### WORK ORDER
The answer is to be the data below, written out in full and exactly.
------
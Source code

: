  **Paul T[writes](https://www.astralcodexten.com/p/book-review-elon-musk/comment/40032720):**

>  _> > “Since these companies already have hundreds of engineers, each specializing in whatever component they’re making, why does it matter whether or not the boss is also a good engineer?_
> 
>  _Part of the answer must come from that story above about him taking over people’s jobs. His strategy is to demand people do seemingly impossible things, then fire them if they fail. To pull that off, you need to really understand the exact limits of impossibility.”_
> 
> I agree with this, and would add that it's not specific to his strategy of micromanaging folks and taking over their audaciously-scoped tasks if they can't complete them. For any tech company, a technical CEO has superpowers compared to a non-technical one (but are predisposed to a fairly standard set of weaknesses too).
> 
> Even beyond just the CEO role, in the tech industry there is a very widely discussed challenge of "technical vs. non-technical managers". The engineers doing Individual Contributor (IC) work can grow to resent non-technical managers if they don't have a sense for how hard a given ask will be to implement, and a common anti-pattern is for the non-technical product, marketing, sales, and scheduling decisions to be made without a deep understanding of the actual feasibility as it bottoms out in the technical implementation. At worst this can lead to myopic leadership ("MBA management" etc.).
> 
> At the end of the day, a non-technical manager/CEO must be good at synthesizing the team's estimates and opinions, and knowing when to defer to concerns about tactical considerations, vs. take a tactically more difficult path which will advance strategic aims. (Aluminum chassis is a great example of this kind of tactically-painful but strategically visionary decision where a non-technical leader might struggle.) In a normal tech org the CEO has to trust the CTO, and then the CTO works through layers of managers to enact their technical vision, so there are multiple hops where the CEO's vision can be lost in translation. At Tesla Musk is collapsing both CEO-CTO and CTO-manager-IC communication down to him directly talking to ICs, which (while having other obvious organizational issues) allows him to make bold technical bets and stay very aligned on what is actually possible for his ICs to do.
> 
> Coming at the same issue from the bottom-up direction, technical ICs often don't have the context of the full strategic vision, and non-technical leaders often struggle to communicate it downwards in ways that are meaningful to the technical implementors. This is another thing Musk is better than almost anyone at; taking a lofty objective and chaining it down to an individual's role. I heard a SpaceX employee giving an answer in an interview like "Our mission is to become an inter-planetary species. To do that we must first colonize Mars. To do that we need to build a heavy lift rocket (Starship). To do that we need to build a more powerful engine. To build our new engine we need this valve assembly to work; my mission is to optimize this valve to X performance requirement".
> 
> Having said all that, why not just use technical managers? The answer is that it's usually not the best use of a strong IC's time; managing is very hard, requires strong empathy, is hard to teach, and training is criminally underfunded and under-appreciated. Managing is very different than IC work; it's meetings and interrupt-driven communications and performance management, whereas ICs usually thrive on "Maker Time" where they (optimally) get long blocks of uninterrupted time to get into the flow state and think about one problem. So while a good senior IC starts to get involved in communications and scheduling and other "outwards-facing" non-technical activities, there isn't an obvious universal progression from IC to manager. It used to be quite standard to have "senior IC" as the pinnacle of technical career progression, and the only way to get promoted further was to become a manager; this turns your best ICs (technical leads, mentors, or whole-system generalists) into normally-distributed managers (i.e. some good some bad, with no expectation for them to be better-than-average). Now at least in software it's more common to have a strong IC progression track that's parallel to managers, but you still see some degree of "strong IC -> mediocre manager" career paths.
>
------
### EXPECTED OUTPUT
Source code

:  **Paul T[writes](https://www.astralcodexten.com/p/book-review-elon-musk/comment/40032720):**

>  _> > “Since these companies already have hundreds of engineers, each specializing in whatever component they’re making, why does it matter whether or not the boss is also a good engineer?_
> 
>  _Part of the answer must come from that story above about him taking over people’s jobs. His strategy is to demand people do seemingly impossible things, then fire them if they fail. To pull that off, you need to really understand the exact limits of impossibility.”_
> 
> I agree with this, and would add that it's not specific to his strategy of micromanaging folks and taking over their audaciously-scoped tasks if they can't complete them. For any tech company, a technical CEO has superpowers compared to a non-technical one (but are predisposed to a fairly standard set of weaknesses too).
> 
> Even beyond just the CEO role, in the tech industry there is a very widely discussed challenge of "technical vs. non-technical managers". The engineers doing Individual Contributor (IC) work can grow to resent non-technical managers if they don't have a sense for how hard a given ask will be to implement, and a common anti-pattern is for the non-technical product, marketing, sales, and scheduling decisions to be made without a deep understanding of the actual feasibility as it bottoms out in the technical implementation. At worst this can lead to myopic leadership ("MBA management" etc.).
> 
> At the end of the day, a non-technical manager/CEO must be good at synthesizing the team's estimates and opinions, and knowing when to defer to concerns about tactical considerations, vs. take a tactically more difficult path which will advance strategic aims. (Aluminum chassis is a great example of this kind of tactically-painful but strategically visionary decision where a non-technical leader might struggle.) In a normal tech org the CEO has to trust the CTO, and then the CTO works through layers of managers to enact their technical vision, so there are multiple hops where the CEO's vision can be lost in translation. At Tesla Musk is collapsing both CEO-CTO and CTO-manager-IC communication down to him directly talking to ICs, which (while having other obvious organizational issues) allows him to make bold technical bets and stay very aligned on what is actually possible for his ICs to do.
> 
> Coming at the same issue from the bottom-up direction, technical ICs often don't have the context of the full strategic vision, and non-technical leaders often struggle to communicate it downwards in ways that are meaningful to the technical implementors. This is another thing Musk is better than almost anyone at; taking a lofty objective and chaining it down to an individual's role. I heard a SpaceX employee giving an answer in an interview like "Our mission is to become an inter-planetary species. To do that we must first colonize Mars. To do that we need to build a heavy lift rocket (Starship). To do that we need to build a more powerful engine. To build our new engine we need this valve assembly to work; my mission is to optimize this valve to X performance requirement".
> 
> Having said all that, why not just use technical managers? The answer is that it's usually not the best use of a strong IC's time; managing is very hard, requires strong empathy, is hard to teach, and training is criminally underfunded and under-appreciated. Managing is very different than IC work; it's meetings and interrupt-driven communications and performance management, whereas ICs usually thrive on "Maker Time" where they (optimally) get long blocks of uninterrupted time to get into the flow state and think about one problem. So while a good senior IC starts to get involved in communications and scheduling and other "outwards-facing" non-technical activities, there isn't an obvious universal progression from IC to manager. It used to be quite standard to have "senior IC" as the pinnacle of technical career progression, and the only way to get promoted further was to become a manager; this turns your best ICs (technical leads, mentors, or whole-system generalists) into normally-distributed managers (i.e. some good some bad, with no expectation for them to be better-than-average). Now at least in software it's more common to have a strong IC progression track that's parallel to managers, but you still see some degree of "strong IC -> mediocre manager" career paths.
>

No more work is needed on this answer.